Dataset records
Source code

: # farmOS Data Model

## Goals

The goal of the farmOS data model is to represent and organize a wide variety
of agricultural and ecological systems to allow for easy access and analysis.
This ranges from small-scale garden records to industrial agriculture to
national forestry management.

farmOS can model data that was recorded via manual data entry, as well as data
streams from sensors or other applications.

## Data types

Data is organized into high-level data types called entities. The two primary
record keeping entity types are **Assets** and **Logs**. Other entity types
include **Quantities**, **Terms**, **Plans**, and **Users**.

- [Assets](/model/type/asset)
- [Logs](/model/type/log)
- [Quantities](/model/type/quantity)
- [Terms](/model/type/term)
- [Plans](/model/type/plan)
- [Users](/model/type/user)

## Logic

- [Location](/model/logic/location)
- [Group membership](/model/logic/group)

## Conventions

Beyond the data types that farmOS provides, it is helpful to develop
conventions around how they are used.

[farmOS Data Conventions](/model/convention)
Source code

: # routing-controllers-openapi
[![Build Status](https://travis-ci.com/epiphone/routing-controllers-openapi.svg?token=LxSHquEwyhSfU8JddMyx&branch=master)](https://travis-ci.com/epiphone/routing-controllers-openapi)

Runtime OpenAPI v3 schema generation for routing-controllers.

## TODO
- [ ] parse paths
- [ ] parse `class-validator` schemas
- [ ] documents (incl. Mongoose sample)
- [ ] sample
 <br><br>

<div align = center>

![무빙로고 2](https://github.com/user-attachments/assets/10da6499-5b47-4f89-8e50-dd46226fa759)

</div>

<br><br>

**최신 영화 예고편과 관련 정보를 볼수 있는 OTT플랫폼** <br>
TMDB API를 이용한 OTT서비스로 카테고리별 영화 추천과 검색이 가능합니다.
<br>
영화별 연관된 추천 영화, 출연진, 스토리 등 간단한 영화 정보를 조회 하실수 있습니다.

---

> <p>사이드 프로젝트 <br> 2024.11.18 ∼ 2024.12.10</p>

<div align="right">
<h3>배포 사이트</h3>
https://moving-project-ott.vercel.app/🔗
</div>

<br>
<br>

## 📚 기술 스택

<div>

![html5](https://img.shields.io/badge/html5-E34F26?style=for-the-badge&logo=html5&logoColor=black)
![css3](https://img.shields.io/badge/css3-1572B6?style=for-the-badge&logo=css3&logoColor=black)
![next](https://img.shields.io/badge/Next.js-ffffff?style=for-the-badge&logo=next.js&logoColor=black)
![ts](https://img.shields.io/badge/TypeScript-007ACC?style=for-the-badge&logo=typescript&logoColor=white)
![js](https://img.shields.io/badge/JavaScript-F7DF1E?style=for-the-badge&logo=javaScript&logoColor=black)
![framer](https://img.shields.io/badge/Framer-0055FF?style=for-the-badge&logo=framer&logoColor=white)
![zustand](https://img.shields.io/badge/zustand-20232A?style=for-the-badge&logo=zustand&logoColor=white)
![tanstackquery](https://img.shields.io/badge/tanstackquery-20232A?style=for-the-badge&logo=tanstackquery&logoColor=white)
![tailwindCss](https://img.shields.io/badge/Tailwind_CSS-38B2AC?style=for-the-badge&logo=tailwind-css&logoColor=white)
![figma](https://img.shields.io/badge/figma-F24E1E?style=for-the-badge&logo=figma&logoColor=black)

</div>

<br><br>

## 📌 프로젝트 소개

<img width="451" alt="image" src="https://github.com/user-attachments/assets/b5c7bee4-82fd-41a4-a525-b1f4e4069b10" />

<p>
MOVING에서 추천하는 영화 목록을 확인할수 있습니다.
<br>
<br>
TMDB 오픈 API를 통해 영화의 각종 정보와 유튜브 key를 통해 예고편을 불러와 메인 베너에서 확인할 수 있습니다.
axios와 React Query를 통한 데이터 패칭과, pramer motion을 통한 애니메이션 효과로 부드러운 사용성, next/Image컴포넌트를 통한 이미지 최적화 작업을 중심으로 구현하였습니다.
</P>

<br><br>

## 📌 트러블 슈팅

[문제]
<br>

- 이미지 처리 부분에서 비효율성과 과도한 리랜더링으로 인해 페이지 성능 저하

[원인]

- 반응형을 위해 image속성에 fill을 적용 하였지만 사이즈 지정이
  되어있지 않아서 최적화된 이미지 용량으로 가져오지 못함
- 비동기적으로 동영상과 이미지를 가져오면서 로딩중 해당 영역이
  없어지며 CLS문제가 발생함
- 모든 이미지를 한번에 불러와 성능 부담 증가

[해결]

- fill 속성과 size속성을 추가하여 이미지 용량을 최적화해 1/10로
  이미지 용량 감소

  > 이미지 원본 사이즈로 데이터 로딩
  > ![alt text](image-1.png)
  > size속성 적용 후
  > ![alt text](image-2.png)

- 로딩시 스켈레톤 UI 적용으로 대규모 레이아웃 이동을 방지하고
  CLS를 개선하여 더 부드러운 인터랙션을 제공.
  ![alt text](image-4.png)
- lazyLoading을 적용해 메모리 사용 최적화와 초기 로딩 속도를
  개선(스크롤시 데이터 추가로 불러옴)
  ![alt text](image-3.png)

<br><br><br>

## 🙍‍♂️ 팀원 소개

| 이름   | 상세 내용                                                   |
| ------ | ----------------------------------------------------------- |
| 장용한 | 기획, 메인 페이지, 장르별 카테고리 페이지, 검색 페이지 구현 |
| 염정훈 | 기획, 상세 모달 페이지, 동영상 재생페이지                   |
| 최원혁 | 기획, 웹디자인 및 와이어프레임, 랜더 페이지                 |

▶ _What is required_
Up to and including the line with "Beyond the data", print every line of the records from the start.

▶ _Response to the exercise_
Source code

: # farmOS Data Model

## Goals

The goal of the farmOS data model is to represent and organize a wide variety
of agricultural and ecological systems to allow for easy access and analysis.
This ranges from small-scale garden records to industrial agriculture to
national forestry management.

farmOS can model data that was recorded via manual data entry, as well as data
streams from sensors or other applications.

## Data types

Data is organized into high-level data types called entities. The two primary
record keeping entity types are **Assets** and **Logs**. Other entity types
include **Quantities**, **Terms**, **Plans**, and **Users**.

- [Assets](/model/type/asset)
- [Logs](/model/type/log)
- [Quantities](/model/type/quantity)
- [Terms](/model/type/term)
- [Plans](/model/type/plan)
- [Users](/model/type/user)

## Logic

- [Location](/model/logic/location)
- [Group membership](/model/logic/group)

## Conventions

Beyond the data types that farmOS provides, it is helpful to develop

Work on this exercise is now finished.